Taking pictures from a distance is better than shoving your camera in someone’s face or blatantly snapping away while they’re going about their business, but I know what you mean, ultimately you’re still taking someone’s photo. I don’t know what the right answer to this is except just realizing it comes down to reading the situation and using your best judgement.
As a blond toddler in Hawaii, you were the focus of attention for many Japanese honeymooners:) Quite odd to find your child being photographed like that! We usually turn the other way when cameras are being waved around in tourist areas, and try not to focus on individuals while taking our own photos – but the monk with the pink parasol was a must!

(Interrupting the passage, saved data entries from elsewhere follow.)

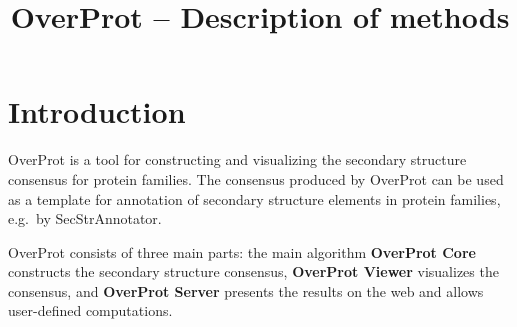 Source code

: \documentclass{article}
\begin{document}
\title{OverProt -- Description of methods}
\author{}
\date{}



\maketitle

\renewcommand{\contentsname}{Table of contents}
\tableofcontents
\clearpage



\section{Introduction}

OverProt is a tool for constructing and visualizing the secondary
structure consensus for protein families. The consensus produced by
OverProt can be used as a template for annotation of secondary structure
elements in protein families, e.g.~by SecStrAnnotator.

OverProt consists of three main parts: the main algorithm
\textbf{OverProt Core} constructs the secondary structure consensus,
\textbf{OverProt Viewer} visualizes the consensus, and \textbf{OverProt
Server} presents the results on the web and allows user-defined
computations.
\end{document}
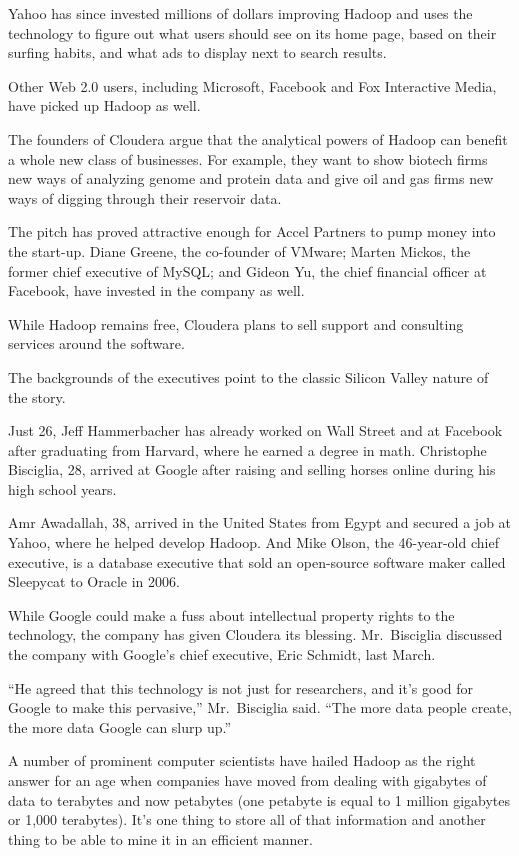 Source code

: \documentclass[12pt,a4paper,onecolumn]{article}
\begin{document}
\begin{CJK*}{GBK}{song}
Yahoo has since invested millions of dollars improving Hadoop and uses the technology to figure out
what users should see on its home page, based on their surfing habits, and what ads to display next
to search results.

Other Web 2.0 users, including Microsoft, Facebook and Fox Interactive Media, have picked up Hadoop
as well.

The founders of Cloudera argue that the analytical powers of Hadoop can benefit a whole new class of
businesses. For example, they want to show biotech firms new ways of analyzing genome and protein
data and give oil and gas firms new ways of digging through their reservoir data.

The pitch has proved attractive enough for Accel Partners to pump money into the start-up. Diane
Greene, the co-founder of VMware; Marten Mickos, the former chief executive of MySQL; and Gideon Yu,
the chief financial officer at Facebook, have invested in the company as well.

While Hadoop remains free, Cloudera plans to sell support and consulting services around the
software.

The backgrounds of the executives point to the classic Silicon Valley nature of the story.

Just 26, Jeff Hammerbacher has already worked on Wall Street and at Facebook after graduating from
Harvard, where he earned a degree in math. Christophe Bisciglia, 28, arrived at Google after raising
and selling horses online during his high school years.

Amr Awadallah, 38, arrived in the United States from Egypt and secured a job at Yahoo, where he
helped develop Hadoop. And Mike Olson, the 46-year-old chief executive, is a database executive that
sold an open-source software maker called Sleepycat to Oracle in 2006.

While Google could make a fuss about intellectual property rights to the technology, the company has
given Cloudera its blessing. Mr.~Bisciglia discussed the company with Google's chief executive, Eric
Schmidt, last March.

``He agreed that this technology is not just for researchers, and it's good for Google to make this
pervasive,'' Mr.~Bisciglia said. ``The more data people create, the more data Google can slurp up.''

A number of prominent computer scientists have hailed Hadoop as the right answer for an age when
companies have moved from dealing with gigabytes of data to terabytes and now petabytes (one
petabyte is equal to 1 million gigabytes or 1,000 terabytes). It's one thing to store all of that
information and another thing to be able to mine it in an efficient manner.


\end{CJK*}
\end{document}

This is one that I struggled with when I was visiting rural parts of Peru. The women’s dresses were just so beautiful and colourful that I felt like going trigger happy, but I had to refrain myself knowing that that would make me the annoying tourist. in the end i took a few discreet shots from a distance. there were also people dressed in traditional clothes who you could photograph in exchange for a few dollars. that seems fair to me since they are posing for you, often with a cute llama…
Well, as long as they threw a cute llama into the deal…

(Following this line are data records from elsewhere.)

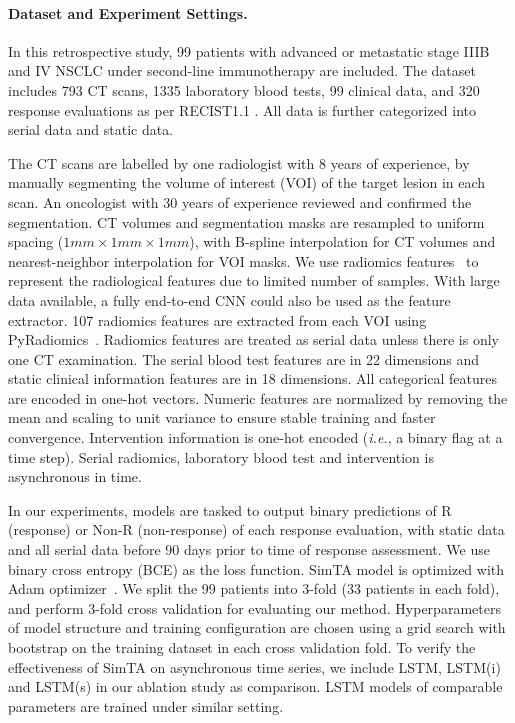 \documentclass[runningheads]{llncs}
\newcommand{\ie}{\textit{i.e.}}
\begin{document}
\paragraph{\textbf{Dataset and Experiment Settings.}}

In this retrospective study, 99 patients with advanced or metastatic stage IIIB and IV NSCLC under second-line immunotherapy are included. The dataset includes 793 CT scans, 1335 laboratory blood tests, 99 clinical data, and 320 response evaluations as per RECIST1.1 \cite{Eisenhauer2009NewRE}. All data is further categorized into serial data and static data.

The CT scans are labelled by one radiologist with 8 years of experience, by manually segmenting the volume of interest (VOI) of the target lesion in each scan. An oncologist with 30 years of experience reviewed and confirmed the segmentation. CT volumes and segmentation masks are resampled to uniform spacing ($1mm \times 1mm \times 1mm$), with B-spline interpolation for CT volumes and nearest-neighbor interpolation for VOI masks. We use radiomics features~\cite{Gillies2016RadiomicsIA} to represent the radiological features due to limited number of samples. With large data available, a fully end-to-end CNN could also be used as the feature extractor. 107 radiomics features are extracted from each VOI using PyRadiomics~\cite{Griethuysen2017ComputationalRS}. Radiomics features are treated as serial data unless there is only one CT examination. The serial blood test features are in 22 dimensions and static clinical information features are in 18 dimensions. All categorical features are encoded in one-hot vectors. Numeric features are normalized by removing the mean and scaling to unit variance to ensure stable training and faster convergence. Intervention information is one-hot encoded (\ie, a binary flag at a time step). Serial radiomics, laboratory blood test and intervention is asynchronous in time.

In our experiments, models are tasked to output binary predictions of R (response) or Non-R (non-response) of each response evaluation, with static data and all serial data before 90 days prior to time of response assessment. We use binary cross entropy (BCE) as the loss function. SimTA model is optimized with Adam optimizer~\cite{Kingma2014AdamAM}. We split the 99 patients into 3-fold (33 patients in each fold), and perform 3-fold cross validation for evaluating our method. Hyperparameters of model structure and training configuration are chosen using a grid search with bootstrap on the training dataset in each cross validation fold. To verify the effectiveness of SimTA on asynchronous time series, we include LSTM, LSTM(i) and LSTM(s) in our ablation study as comparison. LSTM models of comparable parameters are trained under similar setting.
\end{document}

This is always a tricky subject. Getting in another person’s face, without their consent, in order to take a photo is just downright rude and disrespectful. I think I’d actually scold a stranger for doing it if I saw it happening.
I’m not sure where you draw the line on this – it’s vague and fuzzy, and some people obviously have more stringent guidelines than others. If I were to take a photo of a stranger, but they looked visibly uncomfortable or a bit alarmed afterwards, I’d delete it. Now as for adorable kids…honestly it depends. If a child is playing or looks happy, fine. I’m always very uncomfortable with photos of kids from 3rd world countries where they look sad, unless it’s from a news publication.

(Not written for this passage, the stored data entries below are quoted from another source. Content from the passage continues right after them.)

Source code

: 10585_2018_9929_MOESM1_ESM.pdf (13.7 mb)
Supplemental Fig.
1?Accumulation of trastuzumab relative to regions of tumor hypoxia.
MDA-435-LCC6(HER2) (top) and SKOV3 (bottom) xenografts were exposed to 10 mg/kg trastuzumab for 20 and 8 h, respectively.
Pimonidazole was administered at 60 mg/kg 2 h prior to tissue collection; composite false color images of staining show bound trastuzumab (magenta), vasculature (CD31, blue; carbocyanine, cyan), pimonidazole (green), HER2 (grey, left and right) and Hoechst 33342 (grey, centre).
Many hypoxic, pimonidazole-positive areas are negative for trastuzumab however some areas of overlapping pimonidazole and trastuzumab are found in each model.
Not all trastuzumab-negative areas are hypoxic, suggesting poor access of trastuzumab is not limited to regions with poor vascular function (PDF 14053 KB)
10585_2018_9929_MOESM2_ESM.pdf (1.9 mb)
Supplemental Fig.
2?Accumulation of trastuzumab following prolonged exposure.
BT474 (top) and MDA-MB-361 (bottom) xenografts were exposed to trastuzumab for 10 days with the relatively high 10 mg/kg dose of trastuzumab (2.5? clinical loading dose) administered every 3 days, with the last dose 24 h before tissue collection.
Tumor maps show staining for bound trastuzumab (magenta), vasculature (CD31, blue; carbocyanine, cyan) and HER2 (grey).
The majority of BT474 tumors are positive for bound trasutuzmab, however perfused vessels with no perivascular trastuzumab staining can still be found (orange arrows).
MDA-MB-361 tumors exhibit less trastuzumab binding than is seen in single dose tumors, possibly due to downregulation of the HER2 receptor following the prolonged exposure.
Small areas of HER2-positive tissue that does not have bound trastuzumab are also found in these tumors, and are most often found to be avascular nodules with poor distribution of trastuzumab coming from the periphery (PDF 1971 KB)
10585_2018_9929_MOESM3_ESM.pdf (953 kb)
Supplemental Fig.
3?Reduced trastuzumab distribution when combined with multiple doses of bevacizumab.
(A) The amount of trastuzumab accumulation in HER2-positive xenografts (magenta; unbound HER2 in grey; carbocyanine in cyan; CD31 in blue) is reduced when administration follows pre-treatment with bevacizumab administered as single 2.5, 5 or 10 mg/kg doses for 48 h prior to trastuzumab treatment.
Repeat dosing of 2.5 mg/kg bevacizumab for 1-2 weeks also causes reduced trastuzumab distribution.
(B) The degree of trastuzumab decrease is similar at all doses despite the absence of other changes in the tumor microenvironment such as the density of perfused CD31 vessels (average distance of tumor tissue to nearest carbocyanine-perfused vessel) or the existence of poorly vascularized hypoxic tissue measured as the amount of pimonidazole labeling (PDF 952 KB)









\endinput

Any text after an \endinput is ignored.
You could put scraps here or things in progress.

Weird about the formatting…your comment actually came through in all caps for some reason…
I still don’t know what I think about photographing children – unless their parents are there and say it’s okay it seems a little invasive. I mean, I would never photograph children at home, it would be seen as inappropriate, so why is it okay here? Tricky, tricky…
Great post, alana. I also wrote a similar post about this subject back in October, here: http://www.mappingwords.com/2012/10/19/when-is-travel-photography-inappropriate/
I agree with you in many ways. We must use good judgement when deciding whether the photo is ethical or not. I’m always pretty cautious when photographing people, because I don’t want to be invasive, but sometimes I’ve gone ahead and taken photos anyway, especially if I’m in an area with lots of people snapping away. Other times I’ve asked for permission, but I’m usually really shy about doing that…
I normally just end up being shy and not asking and not taking the photo, but then I’m sometimes disappointed that I didn’t ‘capture’ something.